For the entries below, return every line from the top through the line with "## Criterios de Evaluación" exactly as it stands, omitting pictures.

Saved data entries »

========================================================================

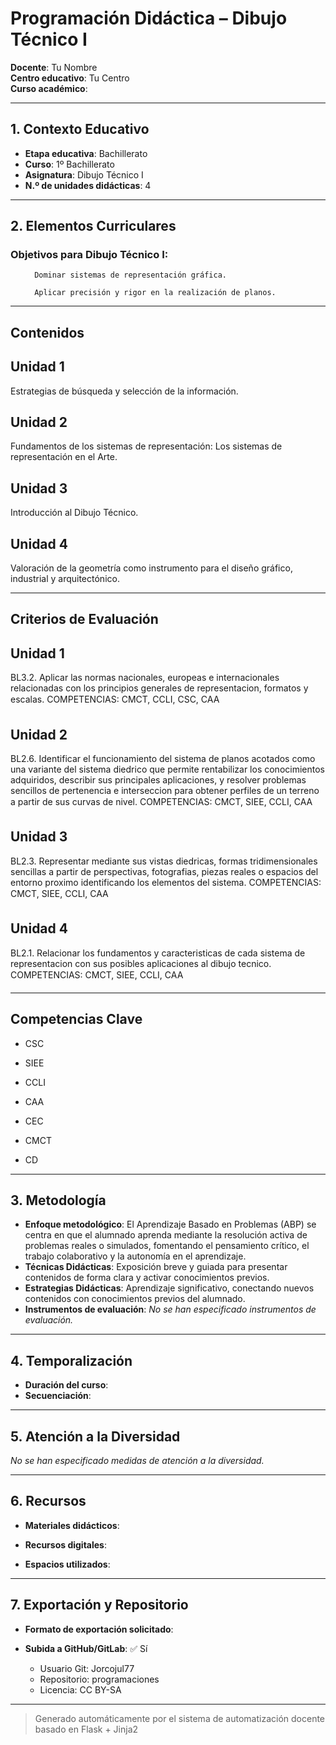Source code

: # Programación Didáctica – Dibujo Técnico I

**Docente**: Tu Nombre  
**Centro educativo**: Tu Centro  
**Curso académico**:   

---

## 1. Contexto Educativo

- **Etapa educativa**: Bachillerato
- **Curso**: 1º Bachillerato
- **Asignatura**: Dibujo Técnico I
- **N.º de unidades didácticas**: 4

---
## 2. Elementos Curriculares

### Objetivos para Dibujo Técnico I:</h3>


  <ul>
    
      Dominar sistemas de representación gráfica.
    
      Aplicar precisión y rigor en la realización de planos.
    
  </ul>


---

## Contenidos

## Unidad 1
Estrategias de búsqueda y selección de la información.

## Unidad 2
Fundamentos de los sistemas de representación: Los sistemas de representación en el Arte.

## Unidad 3
Introducción al Dibujo Técnico.

## Unidad 4
Valoración de la geometría como instrumento para el diseño gráfico, industrial y arquitectónico.


---

## Criterios de Evaluación

## Unidad 1
BL3.2. Aplicar las normas nacionales, europeas e internacionales relacionadas con los principios
generales de representacion, formatos y escalas.
COMPETENCIAS: CMCT, CCLI, CSC, CAA 

## Unidad 2
BL2.6. Identificar el funcionamiento del sistema de planos acotados como una variante del sistema
diedrico que permite rentabilizar los conocimientos adquiridos, describir sus principales aplicaciones, y
resolver problemas sencillos de pertenencia e interseccion para obtener perfiles de un terreno a partir de
sus curvas de nivel.
COMPETENCIAS: CMCT, SIEE, CCLI, CAA 

## Unidad 3
BL2.3. Representar mediante sus vistas diedricas, formas tridimensionales sencillas a partir de
perspectivas, fotografias, piezas reales o espacios del entorno proximo identificando los elementos del
sistema.
COMPETENCIAS: CMCT, SIEE, CCLI, CAA 

## Unidad 4
BL2.1. Relacionar los fundamentos y caracteristicas de cada sistema de representacion con sus posibles
aplicaciones al dibujo tecnico.
COMPETENCIAS: CMCT, SIEE, CCLI, CAA 


---

## Competencias Clave


- CSC

- SIEE

- CCLI

- CAA

- CEC

- CMCT

- CD



---

## 3. Metodología

- **Enfoque metodológico**: El Aprendizaje Basado en Problemas (ABP) se centra en que el alumnado aprenda mediante la resolución activa de problemas reales o simulados, fomentando el pensamiento crítico, el trabajo colaborativo y la autonomía en el aprendizaje.
- **Técnicas Didácticas**: Exposición breve y guiada para presentar contenidos de forma clara y activar conocimientos previos.
- **Estrategias Didácticas**: Aprendizaje significativo, conectando nuevos contenidos con conocimientos previos del alumnado.
- **Instrumentos de evaluación**: _No se han especificado instrumentos de evaluación._

---
## 4. Temporalización

- **Duración del curso**: 
- **Secuenciación**:  
  

---

## 5. Atención a la Diversidad


_No se han especificado medidas de atención a la diversidad._

---

## 6. Recursos

- **Materiales didácticos**:  
  
- **Recursos digitales**:  
  
- **Espacios utilizados**: 

---

## 7. Exportación y Repositorio

- **Formato de exportación solicitado**: 
- **Subida a GitHub/GitLab**: ✅ Sí

  - Usuario Git: Jorcojul77
  - Repositorio: programaciones
  - Licencia: CC BY-SA


---

> Generado automáticamente por el sistema de automatización docente basado en Flask + Jinja2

========================================================================

Finished task »
Source code

: # Programación Didáctica – Dibujo Técnico I

**Docente**: Tu Nombre  
**Centro educativo**: Tu Centro  
**Curso académico**:   

---

## 1. Contexto Educativo

- **Etapa educativa**: Bachillerato
- **Curso**: 1º Bachillerato
- **Asignatura**: Dibujo Técnico I
- **N.º de unidades didácticas**: 4

---
## 2. Elementos Curriculares

### Objetivos para Dibujo Técnico I:</h3>


  <ul>
    
      Dominar sistemas de representación gráfica.
    
      Aplicar precisión y rigor en la realización de planos.
    
  </ul>


---

## Contenidos

## Unidad 1
Estrategias de búsqueda y selección de la información.

## Unidad 2
Fundamentos de los sistemas de representación: Los sistemas de representación en el Arte.

## Unidad 3
Introducción al Dibujo Técnico.

## Unidad 4
Valoración de la geometría como instrumento para el diseño gráfico, industrial y arquitectónico.


---

## Criterios de Evaluación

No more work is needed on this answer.